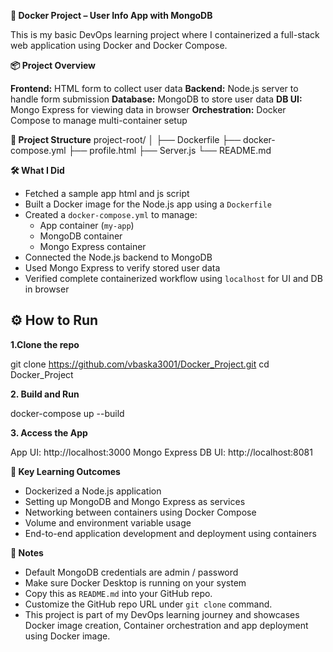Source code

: **🚀 Docker Project – User Info App with MongoDB**

This is my basic DevOps learning project where I containerized a full-stack web application using Docker and Docker Compose.

**📦 Project Overview**

**Frontend:** HTML form to collect user data
**Backend:** Node.js server to handle form submission
**Database:** MongoDB to store user data
**DB UI:** Mongo Express for viewing data in browser
**Orchestration:** Docker Compose to manage multi-container setup

**🧱 Project Structure**
project-root/
│
├── Dockerfile
├── docker-compose.yml
├── profile.html
├── Server.js
└── README.md  

**🛠️ What I Did**

- Fetched a sample app html and js script
- Built a Docker image for the Node.js app using a `Dockerfile`
- Created a `docker-compose.yml` to manage:
  - App container (`my-app`)
  - MongoDB container
  - Mongo Express container
- Connected the Node.js backend to MongoDB
- Used Mongo Express to verify stored user data
- Verified complete containerized workflow using `localhost` for UI and DB in browser

## ⚙️ How to Run

**1.Clone the repo**

git clone https://github.com/vbaska3001/Docker_Project.git
cd Docker_Project

**2. Build and Run**

docker-compose up --build

**3. Access the App**

App UI: http://localhost:3000
Mongo Express DB UI: http://localhost:8081

**📌 Key Learning Outcomes**

- Dockerized a Node.js application
- Setting up MongoDB and Mongo Express as services
- Networking between containers using Docker Compose
- Volume and environment variable usage
- End-to-end application development and deployment using containers

**📖 Notes**

- Default MongoDB credentials are admin / password
- Make sure Docker Desktop is running on your system
- Copy this as `README.md` into your GitHub repo.
- Customize the GitHub repo URL under `git clone` command.
- This project is part of my DevOps learning journey and showcases Docker image creation, Container orchestration and app deployment using Docker image.

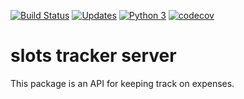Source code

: [![Build Status](https://travis-ci.org/shlomiLan/slots_tracker_server.svg?branch=master)](https://travis-ci.org/shlomiLan/slots_tracker_server)
[![Updates](https://pyup.io/repos/github/shlomiLan/slots_tracker_server/shield.svg)](https://pyup.io/repos/github/shlomiLan/slots_tracker_server/)
[![Python 3](https://pyup.io/repos/github/shlomiLan/slots_tracker_server/python-3-shield.svg)](https://pyup.io/repos/github/shlomiLan/slots_tracker_server/)
[![codecov](https://codecov.io/gh/shlomiLan/slots_tracker_server/branch/master/graph/badge.svg)](https://codecov.io/gh/shlomiLan/slots_tracker_server)

# slots tracker server
This package is an API for keeping track on expenses.

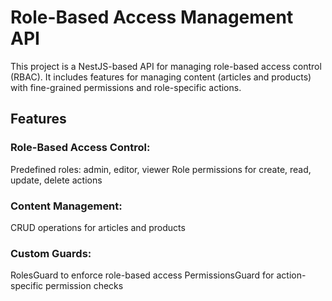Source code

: # Role-Based Access Management API
This project is a NestJS-based API for managing role-based access control (RBAC). It includes features for managing content (articles and products) with fine-grained permissions and role-specific actions.

## Features
### Role-Based Access Control:
Predefined roles: admin, editor, viewer
Role permissions for create, read, update, delete actions
### Content Management:
CRUD operations for articles and products
### Custom Guards:
RolesGuard to enforce role-based access
PermissionsGuard for action-specific permission checks

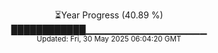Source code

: <p align="center">
⏳Year Progress (40.89 %)<br>
████████████▁▁▁▁▁▁▁▁▁▁▁▁▁▁▁▁▁▁ <br>
<sub>Updated: Fri, 30 May 2025 06:04:20 GMT</sub>
</p>

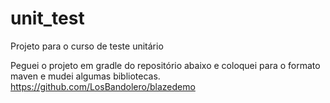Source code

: # unit_test
Projeto para o curso de teste unitário

Peguei o projeto em gradle do repositório abaixo e coloquei para o formato maven e mudei algumas bibliotecas.
https://github.com/LosBandolero/blazedemo
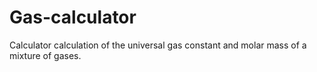 # Gas-calculator
Calculator calculation of the universal gas constant and molar mass of a mixture of gases.
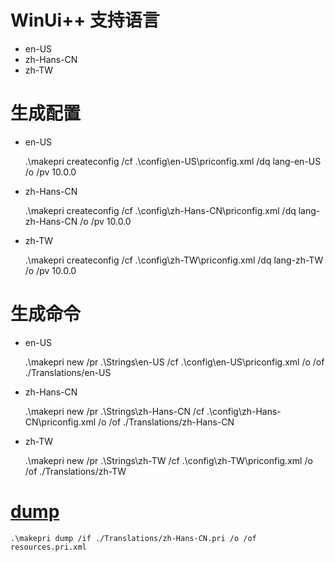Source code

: # WinUi++ 支持语言

* en-US
* zh-Hans-CN 
* zh-TW

# 生成配置

* en-US
  
    .\makepri createconfig /cf .\config\en-US\priconfig.xml /dq lang-en-US /o /pv 10.0.0

*  zh-Hans-CN 

    .\makepri createconfig /cf .\config\zh-Hans-CN\priconfig.xml /dq lang-zh-Hans-CN /o /pv 10.0.0

*  zh-TW
   
    .\makepri createconfig /cf .\config\zh-TW\priconfig.xml /dq lang-zh-TW /o /pv 10.0.0

# 生成命令

* en-US
    
    .\makepri new /pr .\Strings\en-US /cf .\config\en-US\priconfig.xml /o /of ./Translations/en-US


*  zh-Hans-CN 

    .\makepri new /pr .\Strings\zh-Hans-CN /cf .\config\zh-Hans-CN\priconfig.xml /o /of ./Translations/zh-Hans-CN

*  zh-TW
   
    .\makepri new /pr .\Strings\zh-TW /cf .\config\zh-TW\priconfig.xml /o /of ./Translations/zh-TW

# [dump](https://learn.microsoft.com/en-us/windows/uwp/app-resources/localize-strings-ui-manifest)

    .\makepri dump /if ./Translations/zh-Hans-CN.pri /o /of resources.pri.xml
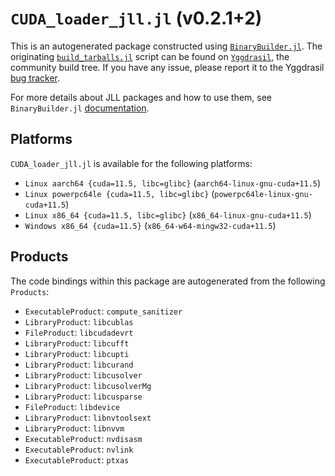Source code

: # `CUDA_loader_jll.jl` (v0.2.1+2)

This is an autogenerated package constructed using [`BinaryBuilder.jl`](https://github.com/JuliaPackaging/BinaryBuilder.jl). The originating [`build_tarballs.jl`](https://github.com/JuliaPackaging/Yggdrasil/blob/442e34e7fd98ada90f591283d7eb1117f1cefbce/C/CUDA/CUDA_loader/build_tarballs.jl) script can be found on [`Yggdrasil`](https://github.com/JuliaPackaging/Yggdrasil/), the community build tree.  If you have any issue, please report it to the Yggdrasil [bug tracker](https://github.com/JuliaPackaging/Yggdrasil/issues).

For more details about JLL packages and how to use them, see `BinaryBuilder.jl` [documentation](https://juliapackaging.github.io/BinaryBuilder.jl/dev/jll/).

## Platforms

`CUDA_loader_jll.jl` is available for the following platforms:

* `Linux aarch64 {cuda=11.5, libc=glibc}` (`aarch64-linux-gnu-cuda+11.5`)
* `Linux powerpc64le {cuda=11.5, libc=glibc}` (`powerpc64le-linux-gnu-cuda+11.5`)
* `Linux x86_64 {cuda=11.5, libc=glibc}` (`x86_64-linux-gnu-cuda+11.5`)
* `Windows x86_64 {cuda=11.5}` (`x86_64-w64-mingw32-cuda+11.5`)

## Products

The code bindings within this package are autogenerated from the following `Products`:

* `ExecutableProduct`: `compute_sanitizer`
* `LibraryProduct`: `libcublas`
* `FileProduct`: `libcudadevrt`
* `LibraryProduct`: `libcufft`
* `LibraryProduct`: `libcupti`
* `LibraryProduct`: `libcurand`
* `LibraryProduct`: `libcusolver`
* `LibraryProduct`: `libcusolverMg`
* `LibraryProduct`: `libcusparse`
* `FileProduct`: `libdevice`
* `LibraryProduct`: `libnvtoolsext`
* `LibraryProduct`: `libnvvm`
* `ExecutableProduct`: `nvdisasm`
* `ExecutableProduct`: `nvlink`
* `ExecutableProduct`: `ptxas`
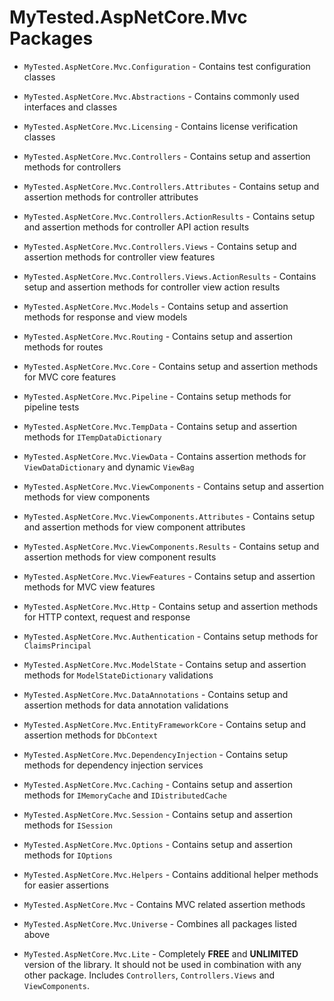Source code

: MyTested.AspNetCore.Mvc Packages
====================================

 - `MyTested.AspNetCore.Mvc.Configuration` - Contains test configuration classes
 - `MyTested.AspNetCore.Mvc.Abstractions` - Contains commonly used interfaces and classes
 - `MyTested.AspNetCore.Mvc.Licensing` - Contains license verification classes
 - `MyTested.AspNetCore.Mvc.Controllers` - Contains setup and assertion methods for controllers
 - `MyTested.AspNetCore.Mvc.Controllers.Attributes` - Contains setup and assertion methods for controller attributes
 - `MyTested.AspNetCore.Mvc.Controllers.ActionResults` - Contains setup and assertion methods for controller API action results
 - `MyTested.AspNetCore.Mvc.Controllers.Views` - Contains setup and assertion methods for controller view features
 - `MyTested.AspNetCore.Mvc.Controllers.Views.ActionResults` - Contains setup and assertion methods for controller view action results
 - `MyTested.AspNetCore.Mvc.Models` - Contains setup and assertion methods for response and view models
 - `MyTested.AspNetCore.Mvc.Routing` - Contains setup and assertion methods for routes
 - `MyTested.AspNetCore.Mvc.Core` - Contains setup and assertion methods for MVC core features
 - `MyTested.AspNetCore.Mvc.Pipeline` - Contains setup methods for pipeline tests
 - `MyTested.AspNetCore.Mvc.TempData` - Contains setup and assertion methods for `ITempDataDictionary`
 - `MyTested.AspNetCore.Mvc.ViewData` - Contains assertion methods for `ViewDataDictionary` and dynamic `ViewBag`
 - `MyTested.AspNetCore.Mvc.ViewComponents` - Contains setup and assertion methods for view components
 - `MyTested.AspNetCore.Mvc.ViewComponents.Attributes` - Contains setup and assertion methods for view component attributes
 - `MyTested.AspNetCore.Mvc.ViewComponents.Results` - Contains setup and assertion methods for view component results
 - `MyTested.AspNetCore.Mvc.ViewFeatures` - Contains setup and assertion methods for MVC view features
 - `MyTested.AspNetCore.Mvc.Http` - Contains setup and assertion methods for HTTP context, request and response
 - `MyTested.AspNetCore.Mvc.Authentication` - Contains setup methods for `ClaimsPrincipal`
 - `MyTested.AspNetCore.Mvc.ModelState` - Contains setup and assertion methods for `ModelStateDictionary` validations
 - `MyTested.AspNetCore.Mvc.DataAnnotations` - Contains setup and assertion methods for data annotation validations
 - `MyTested.AspNetCore.Mvc.EntityFrameworkCore` - Contains setup and assertion methods for `DbContext`
 - `MyTested.AspNetCore.Mvc.DependencyInjection` - Contains setup methods for dependency injection services
 - `MyTested.AspNetCore.Mvc.Caching` - Contains setup and assertion methods for `IMemoryCache` and `IDistributedCache`
 - `MyTested.AspNetCore.Mvc.Session` - Contains setup and assertion methods for `ISession`
 - `MyTested.AspNetCore.Mvc.Options` - Contains setup and assertion methods for `IOptions`
 - `MyTested.AspNetCore.Mvc.Helpers` - Contains additional helper methods for easier assertions
 - `MyTested.AspNetCore.Mvc` - Contains MVC related assertion methods
 - `MyTested.AspNetCore.Mvc.Universe` - Combines all packages listed above
 
 - `MyTested.AspNetCore.Mvc.Lite` - Completely **FREE** and **UNLIMITED** version of the library. It should not be used in combination with any other package. Includes `Controllers`, `Controllers.Views` and `ViewComponents`.
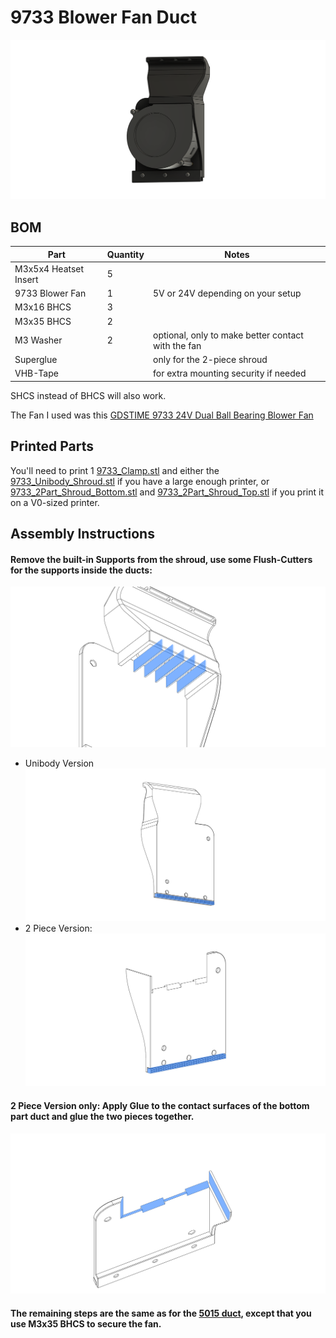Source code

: # 9733 Blower Fan Duct

![9733 Duct Assembled](images/Assembled.png)

## BOM

| Part                  | Quantity | Notes                                              |
| --------------------- | -------- | -------------------------------------------------- |
| M3x5x4 Heatset Insert | 5        |                                                    |
| 9733 Blower Fan       | 1        | 5V or 24V depending on your setup                  |
| M3x16 BHCS            | 3        |                                                    |
| M3x35 BHCS            | 2        |                                                    |
| M3 Washer             | 2        | optional, only to make better contact with the fan |
| Superglue             |          | only for the 2-piece shroud                        |
| VHB-Tape              |          | for extra mounting security if needed              |

SHCS instead of BHCS will also work.

The Fan I used was this [GDSTIME 9733 24V Dual Ball Bearing Blower Fan](https://www.aliexpress.com/item/32622626365.html)

## Printed Parts

You'll need to print 1 [9733_Clamp.stl](STL/9733_Clamp.stl) and either the [9733_Unibody_Shroud.stl](STL/9733_Unibody_Shroud.stl) if you have a large enough printer, or [9733_2Part_Shroud_Bottom.stl](STL/9733_2Part_Shroud_Bottom.stl) and [9733_2Part_Shroud_Top.stl](STL/9733_2Part_Shroud_Top.stl) if you print it on a V0-sized printer.

## Assembly Instructions

#### Remove the built-in Supports from the shroud, use some Flush-Cutters for the supports inside the ducts:

![Duct Supports](images/Support_Duct.png)

- Unibody Version
  ![unibody](images/Support_Unibody.png)
- 2 Piece Version:
  ![2 Piece Bottom](images/Support_2Part.png)

#### 2 Piece Version only: Apply Glue to the contact surfaces of the bottom part duct and glue the two pieces together.

![Bottom Glue Faces](images/Glue_2Part.png)

#### The remaining steps are the same as for the [5015 duct](/ducts/5015/README.md#insert-2x-heatsets-for-the-fan-from-the-front-caution-the-printed-part-is-4mm-thick-so-the-heatset-is-exactly-the-same-length-as-the-part-dont-push-the-heatset-through-by-accident), except that you use M3x35 BHCS to secure the fan.
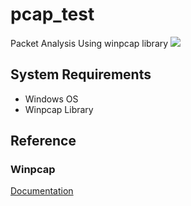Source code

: # pcap_test
Packet Analysis Using winpcap library
![](https://github.com/ohiyo/pcap_test/blob/master/Result.JPG)

## System Requirements
- Windows OS
- Winpcap Library

## Reference
### Winpcap
[Documentation](https://www.winpcap.org/docs/docs_412/html/main.html)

■ **How to complete this task**: Copy each line of the records that contains the word "script".

■ **Problem solution**:
- Fetched a sample app html and js script
This is an autogenerated package constructed using [`BinaryBuilder.jl`](https://github.com/JuliaPackaging/BinaryBuilder.jl). The originating [`build_tarballs.jl`](https://github.com/JuliaPackaging/Yggdrasil/blob/442e34e7fd98ada90f591283d7eb1117f1cefbce/C/CUDA/CUDA_loader/build_tarballs.jl) script can be found on [`Yggdrasil`](https://github.com/JuliaPackaging/Yggdrasil/), the community build tree.  If you have any issue, please report it to the Yggdrasil [bug tracker](https://github.com/JuliaPackaging/Yggdrasil/issues).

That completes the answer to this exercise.